Por Juan Martins
Felisberto se [conecta] a las cosas […] desde una intuición que sólo puede ser instalada en el lenguaje por obra de la imagen poética… Julio Cortázar
Cuando era niño vi a un enfermo al que le mostraban la mano y decía que era de otro. (Felisberto Hernández. Diario del Sinvergüenza, 1990: 368([1])). Como vemos, el cuerpo esta vez no es un principio orgánico por sí mismo, como sí la cimentación de lo extraño a él. Es escritura misma que busca la diferencia. La voz de aquél es natural y no sólo la muestra de la ilusión. Aparenta naturalidad este doblarse por otro. Mi cuerpo en otro.
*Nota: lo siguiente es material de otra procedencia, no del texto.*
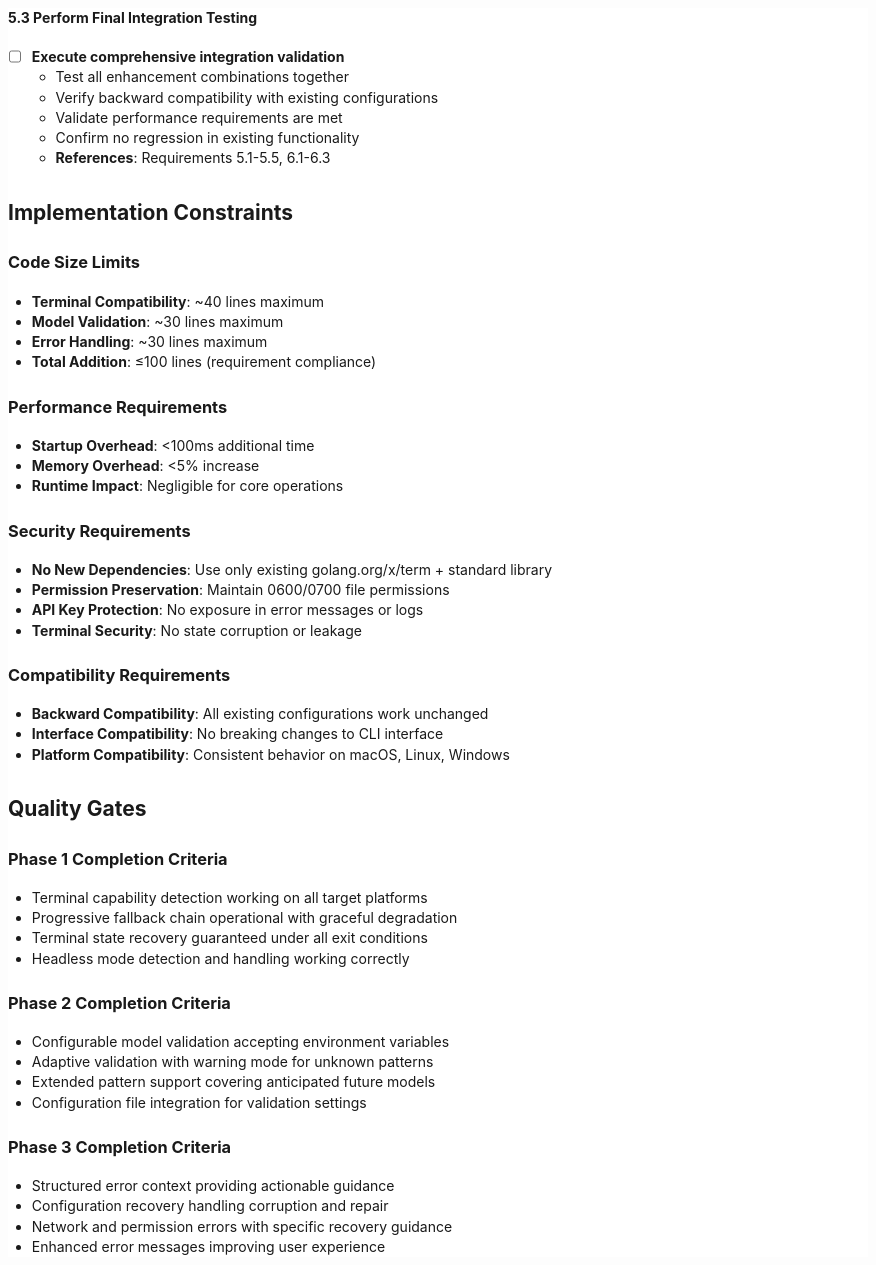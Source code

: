 #### 5.3 Perform Final Integration Testing
- [ ] **Execute comprehensive integration validation**
  - Test all enhancement combinations together
  - Verify backward compatibility with existing configurations
  - Validate performance requirements are met
  - Confirm no regression in existing functionality
  - **References**: Requirements 5.1-5.5, 6.1-6.3

## Implementation Constraints

### Code Size Limits
- **Terminal Compatibility**: ~40 lines maximum
- **Model Validation**: ~30 lines maximum  
- **Error Handling**: ~30 lines maximum
- **Total Addition**: ≤100 lines (requirement compliance)

### Performance Requirements
- **Startup Overhead**: <100ms additional time
- **Memory Overhead**: <5% increase
- **Runtime Impact**: Negligible for core operations

### Security Requirements
- **No New Dependencies**: Use only existing golang.org/x/term + standard library
- **Permission Preservation**: Maintain 0600/0700 file permissions
- **API Key Protection**: No exposure in error messages or logs
- **Terminal Security**: No state corruption or leakage

### Compatibility Requirements
- **Backward Compatibility**: All existing configurations work unchanged
- **Interface Compatibility**: No breaking changes to CLI interface
- **Platform Compatibility**: Consistent behavior on macOS, Linux, Windows

## Quality Gates

### Phase 1 Completion Criteria
- Terminal capability detection working on all target platforms
- Progressive fallback chain operational with graceful degradation
- Terminal state recovery guaranteed under all exit conditions
- Headless mode detection and handling working correctly

### Phase 2 Completion Criteria  
- Configurable model validation accepting environment variables
- Adaptive validation with warning mode for unknown patterns
- Extended pattern support covering anticipated future models
- Configuration file integration for validation settings

### Phase 3 Completion Criteria
- Structured error context providing actionable guidance
- Configuration recovery handling corruption and repair
- Network and permission errors with specific recovery guidance
- Enhanced error messages improving user experience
Es decir, ese movimiento emocional que nos produce el texto es real. Nos ofrece la sensación del doble, de lo otro y, como dije, lo diferente. No procura entonces engañarnos, la escritura parte de esa conciencia, de su aprehensión del mundo quien le otorga a su vez las palabras que le permiten revelar el retrato creado: De nada valía que quisiera separarme de él [el cuerpo]. De él había recibido las comidas y las palabras […] él fue un camarada infatigable y me ayudó a convertir los recuerdos […], en cosa escrita […] (EL Caballo Perdido, 1990: 122). La otredad para Hernández deviene de esta realidad que se acompaña de la nada, lo inverisímil, los recuerdos y los sueños. Todo el cuerpo es el otro en la medida de la escritura.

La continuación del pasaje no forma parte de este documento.